Example of Sale and Leaseback
A safe deposit vault given by banks is a classic example to quote. Here banks that initially are the owners of the vaults sell the vaults to a leasing company at a market price that is substantially higher than the book value. Subsequently, the leasing company will offer back these vaults to the same banks on a long-term basis. The banks will then sub-lease these vaults to their customers.
Advantages to the Lessee
Enables Expansion of the Business
If a company doesn’t have the funds to own the asset, it can purchase the asset and enter a leaseback transaction. This way, the company can get back 100% of the investment and still be able to use the asset. Similarly, in the case when a company already owns an asset but wants some cash for expansion or even regular business use, the leaseback agreement will allow the company to get a cash influx. This will also enable the company to use the asset as before by paying rent under the lease agreement.
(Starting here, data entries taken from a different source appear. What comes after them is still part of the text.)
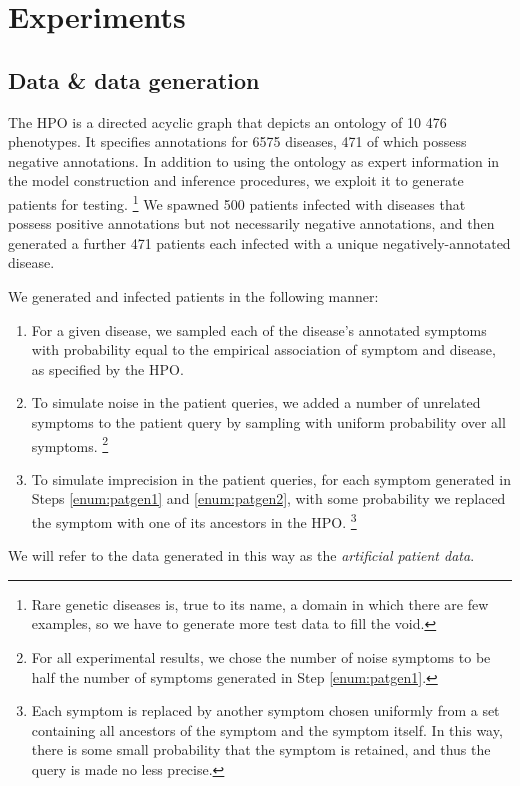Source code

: \section{Experiments}
\label{sec:exp}

\subsection{Data \& data generation}

The HPO \cite{kohler2014hpo} is a directed acyclic graph that depicts an
ontology of 10 476 phenotypes.
%
It specifies annotations for 6575 diseases, 471 of which possess negative
annotations.
%
In addition to using the ontology as expert information in the model
construction and inference procedures, we exploit it to generate patients
for testing.
%
\footnote{
    Rare genetic diseases is, true to its name, a domain in which there are few
    examples, so we have to generate more test data to fill the void.
}
%
We spawned 500 patients infected with diseases that
possess positive annotations but not necessarily negative annotations, and then
generated a further 471 patients each infected with a unique
negatively-annotated disease.

We generated and infected patients in the following manner:
%
\begin{enumerate}
    \item \label{enum:patgen1}
        For a given disease, we sampled each of the disease's annotated
        symptoms with probability equal to the empirical association of symptom
        and disease, as specified by the HPO.
    \item \label{enum:patgen2}
        To simulate noise in the patient queries, we added a number
        of unrelated symptoms to the patient query by sampling with uniform
        probability over all symptoms.
        \footnote{
            For all experimental results, we chose the number of noise symptoms
            to be half the number of symptoms generated in Step
            \ref{enum:patgen1}.
        }
    \item To simulate imprecision in the patient queries, for each symptom
        generated in Steps \ref{enum:patgen1} and \ref{enum:patgen2}, with some
        probability we replaced the symptom with one of its ancestors in the
        HPO.
        \footnote{
            Each symptom is replaced by another symptom chosen uniformly from a
            set containing all ancestors of the symptom and the symptom itself.
            In this way, there is some small probability that the symptom is
            retained, and thus the query is made no less precise.
        }
\end{enumerate}
%
We will refer to the data generated in this way as the {\it artificial patient
data}.

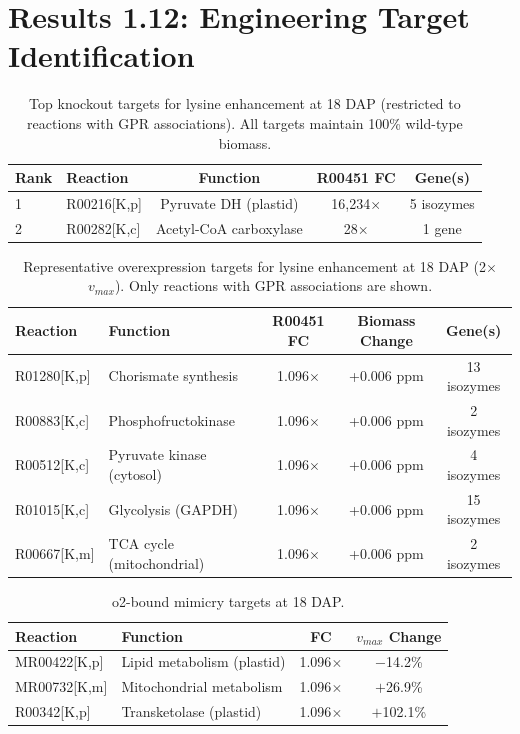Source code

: \documentclass[11pt,letterpaper]{article}
\begin{document}
\clearpage


\section{Results 1.12: Engineering Target Identification}

\begin{table}[H]
\centering
\caption{Top knockout targets for lysine enhancement at 18 DAP (restricted to reactions with GPR associations). All targets maintain 100\% wild-type biomass.}
\label{stab:ko_targets}
\small
\begin{tabular}{llccc}
\toprule
Rank & Reaction & Function & R00451 FC & Gene(s) \\
\midrule
1 & R00216[K,p] & Pyruvate DH (plastid) & 16,234$\times$ & 5 isozymes \\
2 & R00282[K,c] & Acetyl-CoA carboxylase & 28$\times$ & 1 gene \\
\bottomrule
\end{tabular}
\end{table}

\clearpage

\begin{table}[H]
\centering
\caption{Representative overexpression targets for lysine enhancement at 18 DAP (2$\times$ $v_{max}$). Only reactions with GPR associations are shown.}
\label{stab:oe_targets}
\small
\begin{tabular}{llccc}
\toprule
Reaction & Function & R00451 FC & Biomass Change & Gene(s) \\
\midrule
R01280[K,p] & Chorismate synthesis & 1.096$\times$ & +0.006 ppm & 13 isozymes \\
R00883[K,c] & Phosphofructokinase & 1.096$\times$ & +0.006 ppm & 2 isozymes \\
R00512[K,c] & Pyruvate kinase (cytosol) & 1.096$\times$ & +0.006 ppm & 4 isozymes \\
R01015[K,c] & Glycolysis (GAPDH) & 1.096$\times$ & +0.006 ppm & 15 isozymes \\
R00667[K,m] & TCA cycle (mitochondrial) & 1.096$\times$ & +0.006 ppm & 2 isozymes \\
\bottomrule
\end{tabular}
\end{table}

\clearpage

\begin{table}[H]
\centering
\caption{o2-bound mimicry targets at 18 DAP.}
\label{stab:mim_targets}
\small
\begin{tabular}{llcc}
\toprule
Reaction & Function & FC & $v_{max}$ Change \\
\midrule
MR00422[K,p] & Lipid metabolism (plastid) & 1.096$\times$ & $-$14.2\% \\
MR00732[K,m] & Mitochondrial metabolism & 1.096$\times$ & $+$26.9\% \\
R00342[K,p] & Transketolase (plastid) & 1.096$\times$ & $+$102.1\% \\
\bottomrule
\end{tabular}
\end{table}
\end{document}
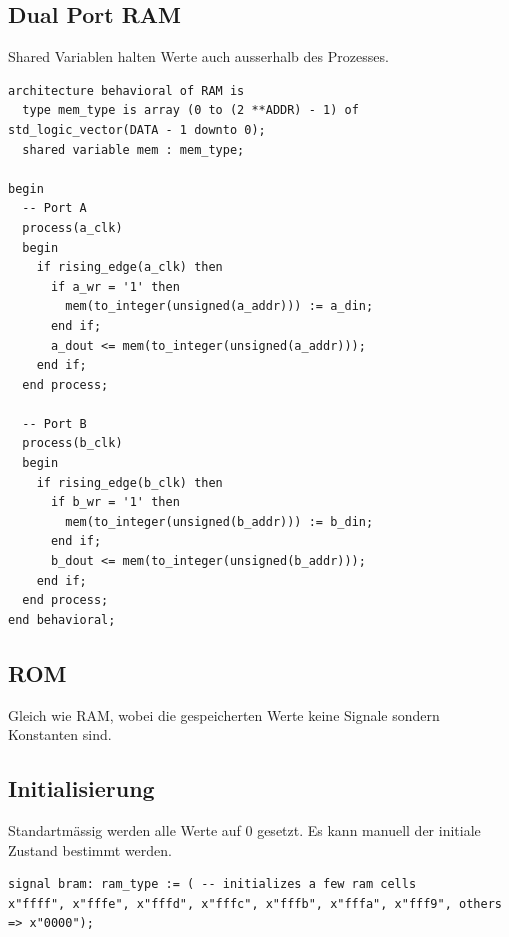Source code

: \subsection{Dual Port RAM}
Shared Variablen halten Werte auch ausserhalb des Prozesses.
\begin{lstlisting}
architecture behavioral of RAM is
  type mem_type is array (0 to (2 **ADDR) - 1) of std_logic_vector(DATA - 1 downto 0);
  shared variable mem : mem_type;
	
begin
  -- Port A
  process(a_clk) 
  begin
    if rising_edge(a_clk) then
      if a_wr = '1' then
        mem(to_integer(unsigned(a_addr))) := a_din;
      end if;
      a_dout <= mem(to_integer(unsigned(a_addr)));
    end if;
  end process;

  -- Port B
  process(b_clk) 
  begin
    if rising_edge(b_clk) then
      if b_wr = '1' then
        mem(to_integer(unsigned(b_addr))) := b_din;
      end if;
      b_dout <= mem(to_integer(unsigned(b_addr)));
    end if;
  end process;
end behavioral;
\end{lstlisting}

\subsection{ROM}
Gleich wie RAM, wobei die gespeicherten Werte keine Signale sondern Konstanten sind.

\subsection{Initialisierung}
Standartmässig werden alle Werte auf 0 gesetzt. Es kann manuell der initiale Zustand bestimmt werden.
\begin{lstlisting}
signal bram: ram_type := ( -- initializes a few ram cells
x"ffff", x"fffe", x"fffd", x"fffc", x"fffb", x"fffa", x"fff9", others => x"0000");
\end{lstlisting}


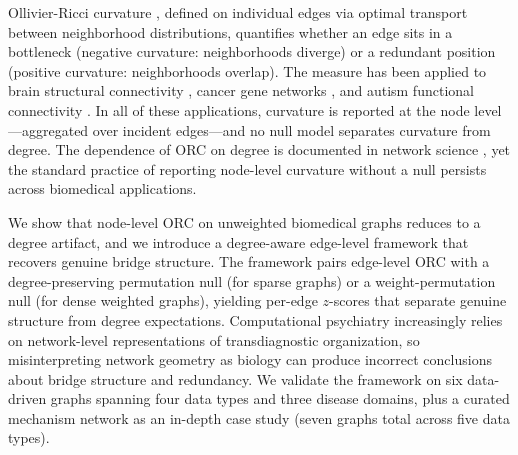 \documentclass[11pt]{article}
\begin{document}
Ollivier-Ricci curvature \citep{ollivier2009ricci}, defined on individual edges via optimal transport between neighborhood distributions, quantifies whether an edge sits in a bottleneck (negative curvature: neighborhoods diverge) or a redundant position (positive curvature: neighborhoods overlap). The measure has been applied to brain structural connectivity \citep{farooq2019network}, cancer gene networks \citep{sandhu2015graph}, and autism functional connectivity \citep{simhal2020measuring, elumalai2022graph}. In all of these applications, curvature is reported at the node level---aggregated over incident edges---and no null model separates curvature from degree. The dependence of ORC on degree is documented in network science \citep{ni2015ricci}, yet the standard practice of reporting node-level curvature without a null persists across biomedical applications.

We show that node-level ORC on unweighted biomedical graphs reduces to a degree artifact, and we introduce a degree-aware edge-level framework that recovers genuine bridge structure. The framework pairs edge-level ORC with a degree-preserving permutation null (for sparse graphs) or a weight-permutation null (for dense weighted graphs), yielding per-edge $z$-scores that separate genuine structure from degree expectations. Computational psychiatry increasingly relies on network-level representations of transdiagnostic organization, so misinterpreting network geometry as biology can produce incorrect conclusions about bridge structure and redundancy. We validate the framework on six data-driven graphs spanning four data types and three disease domains, plus a curated mechanism network as an in-depth case study (seven graphs total across five data types).
\end{document}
Improve Company’s Balance Sheet
An asset purchased on debt affects the company’s balance sheet. The company can reduce its debt and improve balance sheet health by entering a leaseback transaction. This will improve the balance sheet in three ways. First, the liability on the balance sheet will reduce. Second, there will be an increase in current assets in the form of cash and lease agreements. Third, the asset turnover of the company will improve. The asset turnover will improve as the fixed assets will reduce, but the revenue-generating capability of the asset will still be in the hands of the company.
Reduction in Tax Liability
This works in two ways, the company, which has now sold the asset and has it on a lease, does not have to pay tax on any appreciation of the asset, and also the rent outlet will reduce the profit in the profit and loss (p&l) account which will, in turn, reduce the tax liability. A depreciation charge on the asset would have a similar impact on the p&l account. However, the depreciation amount will be lower than the lease amount. Also, there is no depreciation charge on real estate assets like land.
One can avoid paying tax on the sale of an asset by reinvesting the sale proceeds in the business or buying another asset.
Once sold, the company is free from the asset’s volatility risks that have to be borne in case of cyclical market variations.
Advantages to the Investor
Fair Return on Investment
The investor is buying an asset that the seller will be using in the future. The buyer’s interest will ensure that the asset is a fair investment, providing a decent return on the investment.
Regular Stream of Income
The buyer does not have to worry about the return, as they have a reliable tenant for the long term. This ensures that the investment earns a fixed return on the property and has a continuous cash flow stream.